When you walk into the labs of Chandigarh University’s Department of Electronics and Communication Engineering, you’ll hear a mixture of chatter, the hum of 3‑D printers, and the occasional “Eureka!” from a group of students huddled over a breadboard. It’s here that a modest‑sized prototype—no larger than a paperback book—has taken shape: a smart pyranometer designed to monitor solar radiation without burning a hole in a farmer’s pocket.

The idea sprouted during a seminar on sustainable agriculture, where the speakers kept emphasizing that Indian farmers still lack affordable, reliable data on sunlight intensity. “Most commercial pyranometers cost thousands of rupees and need specialised installation,” explains Rohan Sharma, the project lead. “We thought, why not build something that’s cheap, easy to set up, and can talk to a farmer’s phone?”

Armed with that question, the four‑member team—Rohan, Priyanka Singh, Karan Mehta and Ananya Rao—set out to combine off‑the‑shelf components: a silicon photodiode, a low‑power microcontroller (an Arduino Nano), and a simple Wi‑Fi module. The hardware is housed in a weather‑proof enclosure made from recycled acrylic, keeping the cost under INR 2,500 (roughly $30). The device continuously records solar irradiance, converts it into digital values, and streams the data to a cloud server.

What makes the sensor “smart” isn’t just its connectivity; it’s the tiny algorithm the students wrote to filter out noise, calibrate against a reference instrument, and generate actionable insights.

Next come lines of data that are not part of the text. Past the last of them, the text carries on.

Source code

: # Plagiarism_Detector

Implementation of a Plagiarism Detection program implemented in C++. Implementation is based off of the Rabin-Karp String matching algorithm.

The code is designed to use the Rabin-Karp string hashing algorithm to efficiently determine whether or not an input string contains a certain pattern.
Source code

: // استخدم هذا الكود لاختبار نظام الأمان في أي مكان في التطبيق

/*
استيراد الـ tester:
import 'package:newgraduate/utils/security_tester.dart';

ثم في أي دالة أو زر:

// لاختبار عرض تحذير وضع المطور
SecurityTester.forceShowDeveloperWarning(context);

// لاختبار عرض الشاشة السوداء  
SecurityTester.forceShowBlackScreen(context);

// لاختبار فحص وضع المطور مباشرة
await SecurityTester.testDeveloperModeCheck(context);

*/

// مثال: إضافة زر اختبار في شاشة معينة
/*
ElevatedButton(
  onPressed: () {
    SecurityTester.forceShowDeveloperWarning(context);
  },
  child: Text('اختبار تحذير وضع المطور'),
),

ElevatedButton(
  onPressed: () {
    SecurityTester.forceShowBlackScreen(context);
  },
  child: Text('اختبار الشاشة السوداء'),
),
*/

Through a companion mobile app—currently in beta—farmers can see real‑time graphs, receive alerts when sunlight drops below optimal thresholds, and even get recommendations on irrigation timing. In field trials on a nearby dairy farm, the prototype helped the farmer adjust shading nets, resulting in a 12% increase in milk yield over a month, according to preliminary observations.

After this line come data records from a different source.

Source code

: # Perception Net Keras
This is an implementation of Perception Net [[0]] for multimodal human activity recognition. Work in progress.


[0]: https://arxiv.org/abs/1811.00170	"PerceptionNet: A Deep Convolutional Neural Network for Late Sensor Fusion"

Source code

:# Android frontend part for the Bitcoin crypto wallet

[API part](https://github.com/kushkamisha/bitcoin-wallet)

The project received mentorship from Prof. Amit Kumar, who stressed the importance of validation. “We ran the pyranometer alongside a certified sensor for two weeks,” he notes. “The correlation was above 95%, which is impressive given the price gap.” The team also secured a modest grant from the university’s Innovation and Incubation Cell, covering the cost of 3‑D printing the housing and setting up the cloud infrastructure.

Looking ahead, the students plan to refine the design, possibly integrating a solar panel for self‑charging, and to scale production through a partnership with a local agri‑tech startup. Their ultimate goal? To democratise access to solar data so that even smallholder farmers can adopt precision farming practices without breaking the bank.

In a country where agriculture employs over 50% of the workforce, such low‑cost, technology‑driven solutions could be a game‑changer. As Rohan puts it, “If a farmer can see how much sun his crops are getting on his phone, that’s a step toward smarter, more resilient farming.”